Example: Consider the étale site of a scheme S. Each U in the site represents the presheaf $\operatorname{Hom}(-, U)$. Thus, a simplicial scheme, a simplicial object in the site, represents a simplicial presheaf (in fact, often a simplicial sheaf).

Example: Let G be a presheaf of groupoids. Then taking nerves section-wise, one obtains a simplicial presheaf $BG$. For example, one might set $B\operatorname{GL} = \varinjlim B\operatorname{GL_n}$. These types of examples appear in K-theory.

If $f: X \to Y$ is a local weak equivalence of simplicial presheaves, then the induced map $\mathbb{Z} f: \mathbb{Z} X \to \mathbb{Z} Y$ is also a local weak equivalence.

== Homotopy sheaves of a simplicial presheaf ==
Let F be a simplicial presheaf on a site. The homotopy sheaves $\pi_* F$ of F are defined as follows. For any $f:X \to Y$ in the site and a 0-simplex s in F(X), set $(\pi_0^\text{pr} F)(X) = \pi_0 (F(X))$ and $(\pi_i^\text{pr} (F, s))(f) = \pi_i (F(Y), f^*(s))$. We then set $\pi_i F$ to be the sheaf associated with the pre-sheaf $\pi_i^\text{pr} F$.

== Model structures ==
The category of simplicial presheaves on a site admits several different model structures.

Some of them are obtained by viewing simplicial presheaves as functors
$S^{op} \to \Delta^{op} Sets$
The category of such functors is endowed with (at least) three model structures, namely the projective, the Reedy, and the injective model structure.
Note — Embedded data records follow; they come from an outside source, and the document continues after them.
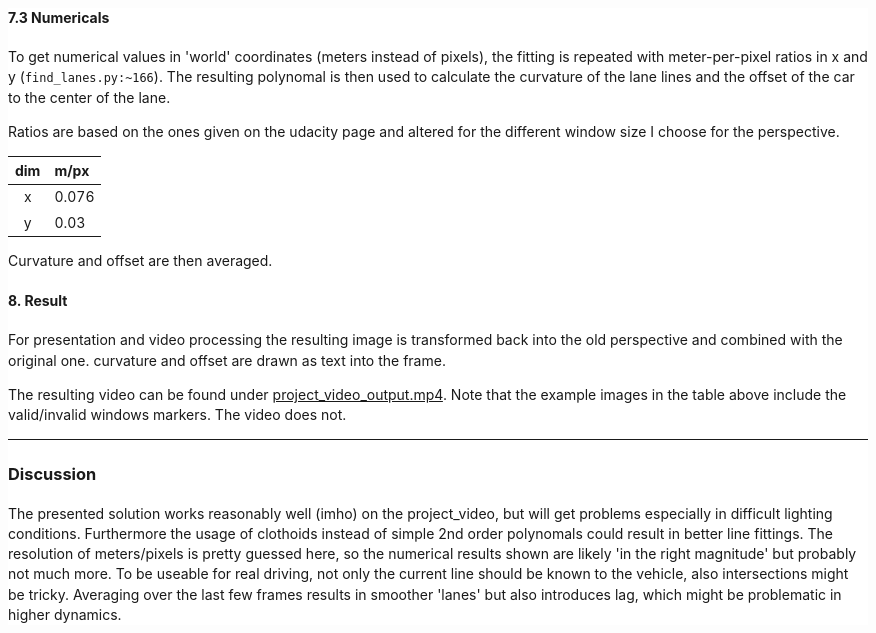 #### 7.3 Numericals

To get numerical values in 'world' coordinates (meters instead of pixels), the fitting is repeated with meter-per-pixel ratios in x and y (`find_lanes.py:~166`). The resulting polynomal is then used to calculate the curvature of the lane lines and the offset of the car to the center of the lane.

Ratios are based on the ones given on the udacity page and altered for the different window size I choose for the perspective.

| dim | m/px |
|:--:|:--|
|x|0.076|
|y|0.03|

Curvature and offset are then averaged.

#### 8. Result

For presentation and video processing the resulting image is transformed back into the old perspective and combined with the original one. curvature and offset are drawn as text into the frame.

The resulting video can be found under [project_video_output.mp4](project_video_output.mp4). Note that the example images in the table above include the valid/invalid windows markers. The video does not.

---

### Discussion

The presented solution works reasonably well (imho) on the project_video, but will get problems especially in difficult lighting conditions. Furthermore the usage of clothoids instead of simple 2nd order polynomals could result in better line fittings. The resolution of meters/pixels is pretty guessed here, so the numerical results shown are likely 'in the right magnitude' but probably not much more. To be useable for real driving, not only the current line should be known to the vehicle, also intersections might be tricky. Averaging over the last few frames results in smoother 'lanes' but also introduces lag, which might be problematic in higher dynamics.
The weak equivalences / fibrations in the first are maps
$\mathcal F \to \mathcal G$
such that
$\mathcal F(U) \to \mathcal G(U)$
is a weak equivalence / fibration of simplicial sets, for all U in the site S. The injective model structure is similar, but with weak equivalences and cofibrations instead.

== Stack ==

A simplicial presheaf F on a site is called a stack if, for any X and any hypercovering H →X, the canonical map
$F(X) \to \operatorname{holim} F(H_n)$
is a weak equivalence as simplicial sets, where the right is the homotopy limit of
$[n] = \{ 0, 1, \dots, n \} \mapsto F(H_n)$.

Any sheaf F on the site can be considered as a stack by viewing $F(X)$ as a constant simplicial set; this way, the category of sheaves on the site is included as a subcategory to the homotopy category of simplicial presheaves on the site. The inclusion functor has a left adjoint and that is exactly $F \mapsto \pi_0 F$.

If A is a sheaf of abelian group (on the same site), then we define $K(A, 1)$ by doing classifying space construction levelwise (the notion comes from the obstruction theory) and set $K(A, i) = K(K(A, i-1), 1)$. One can show (by induction): for any X in the site,
$\operatorname{H}^i(X; A) = [X, K(A, i)]$
where the left denotes a sheaf cohomology and the right the homotopy class of maps.